Posters tout the latest developments at the Apple Worldwide Developers Conference in San Francisco in June. (Associated Press)
Ryan Nakashima Associated Press

LOS ANGELES — Syncing music from your iPhone or iPad across computers has got to be one of the least enjoyable experiences in Apple’s computing ecosystem. The advent of iCloud was meant to lift the headaches of this cord-reliant process into the upper atmosphere and usher in what the late Apple guru Steve Jobs called the post-PC world.

The main problem until now: You can have different songs on different computers and devices, and they never seem to be where you want them.

With iCloud, a faraway bank of computer servers known as the cloud remembers what you’ve bought on iTunes and pushes them to you wirelessly on all your Apple devices.
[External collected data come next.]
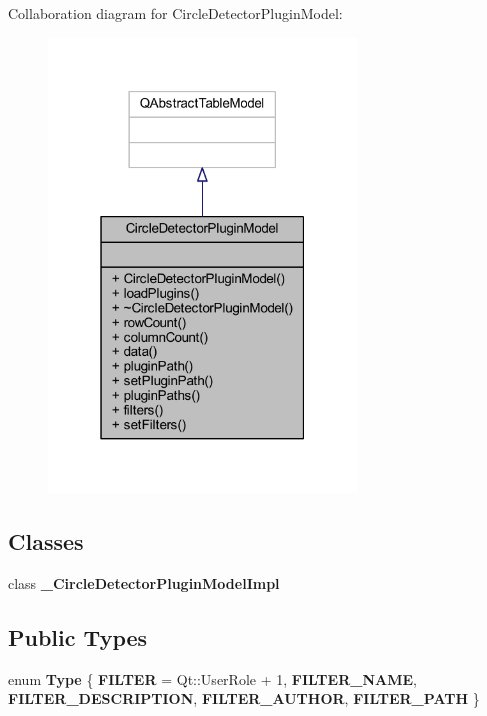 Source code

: Collaboration diagram for Circle\+Detector\+Plugin\+Model\+:\nopagebreak
\begin{figure}[H]
\begin{center}
\leavevmode
\includegraphics[width=232pt]{d0/d73/class_circle_detector_plugin_model__coll__graph}
\end{center}
\end{figure}
\subsection*{Classes}
\begin{DoxyCompactItemize}
\item 
class {\bfseries \+\_\+\+Circle\+Detector\+Plugin\+Model\+Impl}
\end{DoxyCompactItemize}
\subsection*{Public Types}
\begin{DoxyCompactItemize}
\item 
\mbox{\label{class_circle_detector_plugin_model_a40fe8ab5c9722199aa94febf4e1ea6f0}} 
enum {\bfseries Type} \{ \newline
{\bfseries F\+I\+L\+T\+ER} = Qt\+:\+:User\+Role + 1, 
{\bfseries F\+I\+L\+T\+E\+R\+\_\+\+N\+A\+ME}, 
{\bfseries F\+I\+L\+T\+E\+R\+\_\+\+D\+E\+S\+C\+R\+I\+P\+T\+I\+ON}, 
{\bfseries F\+I\+L\+T\+E\+R\+\_\+\+A\+U\+T\+H\+OR}, 
\newline
{\bfseries F\+I\+L\+T\+E\+R\+\_\+\+P\+A\+TH}
 \}
\end{DoxyCompactItemize}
The promise is pretty sweet — especially with the basic service free.

In about a week of tests, using both high-speed Wi-Fi connections and regular 3G cellular networks, the system did just what Apple’s Internet services boss Eddy Cue said it would: “It just works.”

Songs I purchased on a Windows version of iTunes showed up on an iPhone 4 in about 15 seconds using AT&T’s cellular network (although I had to tinker with the settings to turn automatic downloads on). When songs appeared as incomplete downloads, I could still start playing them as the downloading continued.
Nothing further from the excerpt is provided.